Ron Getman said it would be a good idea to recognize those employees who were let go, and warned, "You can never replace institutional knowledge."

Joe McClash said that the commission needs to offer those who lost their positions a chance to be recognized.

"I just feel for these people," he said, and asked that some type of acknowledgment be considered. "There were people who were truly good public servants."

Hunzeker cautioned that recognizing the former employees could reveal their names, and they may not want it known that they were laid off.

"I understand your desire to recognize these folks, but I'm not so sure they want public recognition and their names identified," he said. "I'm not sure how we would do a public recognition."

Carol Whitmore said that one employee who was laid off had landed a job in Pasco County and mentioned Hunzeker's assistant, and Brown cautioned people in general to avoid mentioning names in a public forum to protect their privacy.

The next steps

The county has tapped into reserve funds, Hunzeker said, and the forecast of money available in the General Fund Cash Balance for fiscal year 2010 is $84 million.

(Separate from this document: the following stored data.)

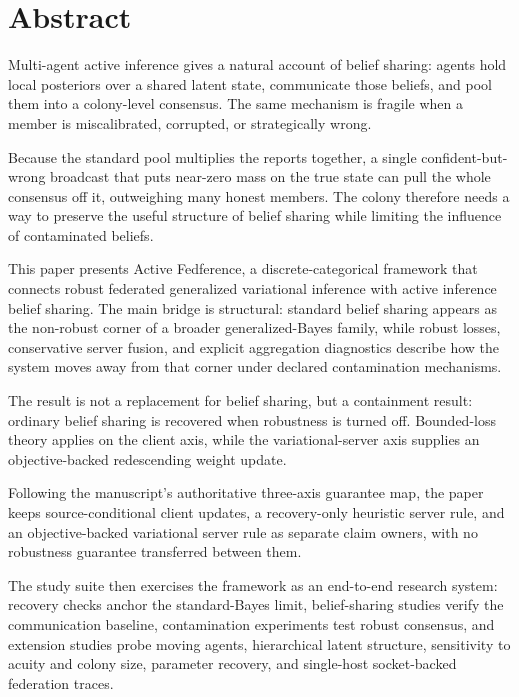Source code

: \documentclass[
  english,
]{article}
\theoremstyle{plain}
\theoremstyle{definition}
\theoremstyle{remark}
\theoremstyle{definition}
\begin{document}
\section{Abstract}\label{sec:abstract}

Multi-agent active inference gives a natural account of belief sharing:
agents hold local posteriors over a shared latent state, communicate
those beliefs, and pool them into a colony-level consensus. The same
mechanism is fragile when a member is miscalibrated, corrupted, or
strategically wrong.

Because the standard pool multiplies the reports together, a single
confident-but-wrong broadcast that puts near-zero mass on the true state
can pull the whole consensus off it, outweighing many honest members.
The colony therefore needs a way to preserve the useful structure of
belief sharing while limiting the influence of contaminated beliefs.

This paper presents Active Fedference, a discrete-categorical framework
that connects robust federated generalized variational inference with
active inference belief sharing. The main bridge is structural: standard
belief sharing appears as the non-robust corner of a broader
generalized-Bayes family, while robust losses, conservative server
fusion, and explicit aggregation diagnostics describe how the system
moves away from that corner under declared contamination mechanisms.

The result is not a replacement for belief sharing, but a containment
result: ordinary belief sharing is recovered when robustness is turned
off. Bounded-loss theory applies on the client axis, while the
variational-server axis supplies an objective-backed redescending weight
update.

Following the manuscript's authoritative three-axis guarantee map, the
paper keeps source-conditional client updates, a recovery-only heuristic
server rule, and an objective-backed variational server rule as separate
claim owners, with no robustness guarantee transferred between them.

The study suite then exercises the framework as an end-to-end research
system: recovery checks anchor the standard-Bayes limit, belief-sharing
studies verify the communication baseline, contamination experiments
test robust consensus, and extension studies probe moving agents,
hierarchical latent structure, sensitivity to acuity and colony size,
parameter recovery, and single-host socket-backed federation traces.
\end{document}
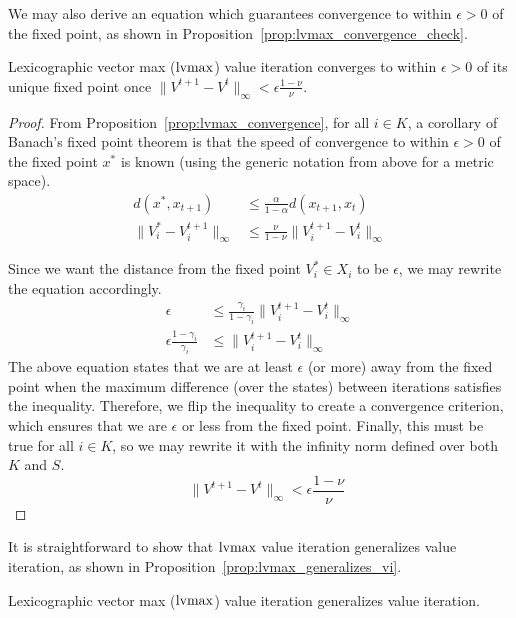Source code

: We may also derive an equation which guarantees convergence to within $\epsilon > 0$ of the fixed point, as shown in Proposition~\ref{prop:lvmax_convergence_check}.

\begin{proposition}
    \label{prop:lvmax_convergence_check}
    Lexicographic vector max ($\operatorname*{lvmax}$) value iteration converges to within $\epsilon > 0$ of its unique fixed point once $\| V^{t+1} - V^t \|_\infty < \epsilon \frac{1 - \nu}{\nu}$.
\end{proposition}

\begin{proof}
From Proposition~\ref{prop:lvmax_convergence}, for all $i \in K$, a corollary of Banach's fixed point theorem is that the speed of convergence to within $\epsilon > 0$ of the fixed point $x^*$ is known (using the generic notation from above for a metric space).
\begin{align*}
    d(x^*, x_{t+1}) &\leq \frac{\alpha}{1 - \alpha} d(x_{t+1}, x_t) \\
    \| V_i^* - V_i^{t+1}\|_\infty &\leq \frac{\nu}{1 - \nu} \| V_i^{t+1} - V_i^t \|_\infty
\end{align*}

Since we want the distance from the fixed point $V_i^* \in X_i$ to be $\epsilon$, we may rewrite the equation accordingly.
\begin{align*}
    \epsilon &\leq \frac{\gamma_i}{1 - \gamma_i} \| V_i^{t+1} - V_i^t \|_\infty \\
    \epsilon \frac{1 - \gamma_i}{\gamma_i} &\leq \| V_i^{t+1} - V_i^t \|_\infty
\end{align*}
The above equation states that we are at least $\epsilon$ (or more) away from the fixed point when the maximum difference (over the states) between iterations satisfies the inequality. Therefore, we flip the inequality to create a convergence criterion, which ensures that we are $\epsilon$ or less from the fixed point. Finally, this must be true for all $i \in K$, so we may rewrite it with the infinity norm defined over both $K$ and $S$.
\begin{equation*}
    \quad \| V^{t+1} - V^t \|_\infty < \epsilon \frac{1 - \nu}{\nu}
\end{equation*}
\end{proof}

It is straightforward to show that $\operatorname*{lvmax}$ value iteration generalizes value iteration, as shown in Proposition~\ref{prop:lvmax_generalizes_vi}.
\begin{proposition}
    \label{prop:lvmax_generalizes_vi}
    Lexicographic vector max ($\operatorname*{lvmax}$) value iteration generalizes value iteration.
\end{proposition}

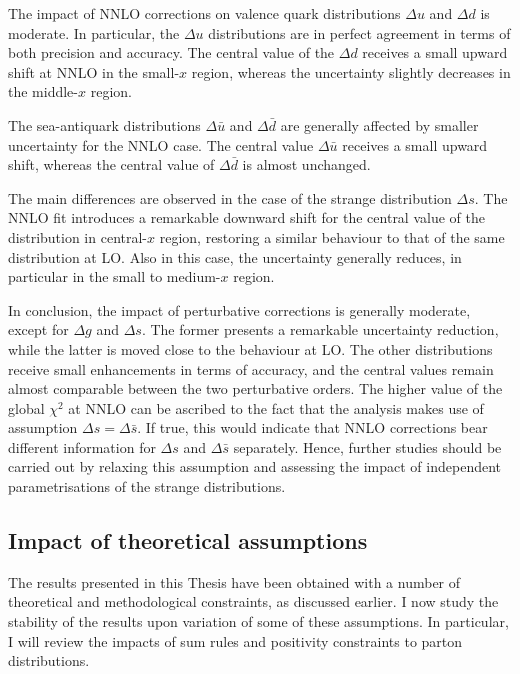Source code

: The impact of NNLO corrections on valence quark distributions $\Delta u$ and $\Delta d$ is moderate. In particular, the $\Delta u$ distributions are in perfect agreement in terms of both precision and accuracy. The central value of the $\Delta d$ receives a small upward shift at NNLO in the small-$x$ region, whereas the uncertainty slightly decreases in the middle-$x$ region.%

The sea-antiquark distributions $\Delta \bar{u}$ and $\Delta \bar{d}$ are generally affected by smaller uncertainty for the NNLO case. The central value $\Delta \bar{u}$ receives a small upward shift, whereas the central value of $\Delta \bar{d}$ is almost unchanged.%

The main differences are observed in the case of the strange distribution $\Delta s$. The NNLO fit introduces a remarkable downward shift for the central value of the distribution in central-$x$ region, restoring a similar behaviour to that of the same distribution at LO. Also in this case, the uncertainty generally reduces, in particular in the small to medium-$x$ region.%

In conclusion, the impact of perturbative corrections is generally moderate, except for $\Delta g$ and $\Delta s$. The former presents a remarkable uncertainty reduction, while the latter is moved close to the behaviour at LO. The other distributions receive small enhancements in terms of accuracy, and the central values remain almost comparable between the two perturbative orders. The higher value of the global $\chi^2$ at NNLO can be ascribed to the fact that the analysis makes use of assumption $\Delta s = \Delta \bar{s}$. If true, this would indicate that NNLO corrections bear different information for $\Delta s$ and $\Delta \bar{s}$ separately. Hence, further studies should be carried out by relaxing this assumption and assessing the impact of independent parametrisations of the strange distributions.

\subsection{Impact of theoretical assumptions}
The results presented in this Thesis have been obtained with a number of theoretical and methodological constraints, as discussed earlier. I now study the stability of the results upon variation of some of these assumptions. In particular, I will review the impacts of sum rules and positivity constraints to parton distributions. 

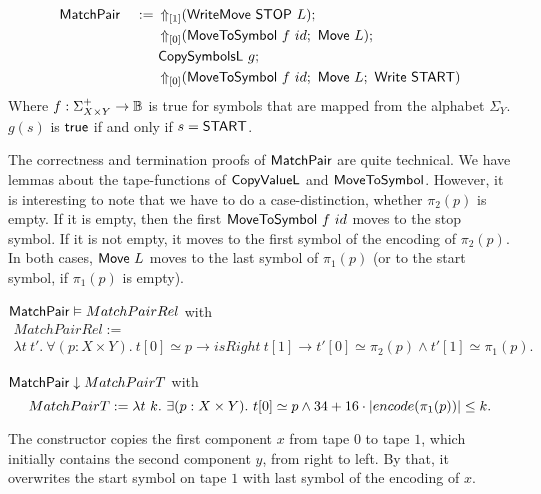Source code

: \begin{definition}[$\MS{MatchPair}$]
  \label{def:MatchPair}
  ~
  \begin{alignat*}{2}
    &\MS{MatchPair}&~:=~& \LiftTapes{(\MS{WriteMove}~\MS{STOP}~L)}{\Vector{1}} \Seq \\
    &              &    & \LiftTapes{(\MS{MoveToSymbol}~f~id \Seq \MS{Move}~L)}{\Vector{0}} \Seq \\
    &              &    & \MS{CopySymbolsL}~g\Seq \\
    &              &    & \LiftTapes{(\MS{MoveToSymbol}~f~id \Seq \MS{Move}~L \Seq \MS{Write}~\MS{START})}{\Vector{0}}
  \end{alignat*}
  Where $f : \Sigma_{X \times Y}^+ \to \Bool$ is true for symbols that are mapped from the alphabet $\Sigma_Y$.  $g(s)$ is $\true$ if and only if
  $s=\MS{START}$.
\end{definition}

The correctness and termination proofs of $\MS{MatchPair}$ are quite technical.  We have lemmas about the tape-functions of $\MS{CopyValueL}$ and
$\MS{MoveToSymbol}$.  However, it is interesting to note that we have to do a case-distinction, whether $\pi_2(p)$ is empty.  If it is empty, then the
first $\MS{MoveToSymbol}~f~id$ moves to the stop symbol.  If it is not empty, it moves to the first symbol of the encoding of $\pi_2(p)$.  In both
cases, $\MS{Move}~L$ moves to the last symbol of $\pi_1(p)$ (or to the start symbol, if $\pi_1(p)$ is empty).

\begin{lemma}
  \label{lem:MatchPair_Realise}
  $\MS{MatchPair} \Realise MatchPairRel$ with
  \begin{multline*}
    MatchPairRel := \\
    \lambda t~t'.~\forall (p: X \times Y).~t[0] \simeq p \rightarrow isRight~t[1] \rightarrow t'[0] \simeq \pi_2(p) \land t'[1] \simeq \pi_1(p).
  \end{multline*}
\end{lemma}
\begin{lemma}
  \label{lem:MatchPair_TerminatesIn}
  $\MS{MatchPair} \TerminatesIn MatchPairT$ with
  \[
    MatchPairT := \lambda t~k.~\exists (p: X \times Y).~t[0] \simeq p \land 34 + 16 \cdot \size{\pi_1(p)} \leq k.
  \]
\end{lemma}

The constructor copies the first component $x$ from tape $0$ to tape $1$, which initially contains the second component $y$, from right to left.  By
that, it overwrites the start symbol on tape $1$ with last symbol of the encoding of $x$.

He also recommended charging fees for businesses and for the use of the tennis courts, golf courses and boat ramps as a way to bring in revenue, though McClash was cool to the idea.

Hunzeker is also recommending that $1.8 million be used for a Contingency Reserve Fund; $2.4 million that is earmarked for renewal and replacement needs, economic development incentives, unanticipated outside attorney fees and prior year commitments to outside agencies; $5.4 million for 2010 General Government Capital Improvement Plan needs; and $2.6 million for additional renewal and replacement and Environmental Lands fiscal year 2010 Capital Improvement Plan needs.

The county has cut $97 million from its budget in the past three years, Hunzeker said.

"As in years past, we are continuing to downsize government," he told the commissioners. "We'll probably continue to do so for the next few years."

This story has been modified since it was first posted.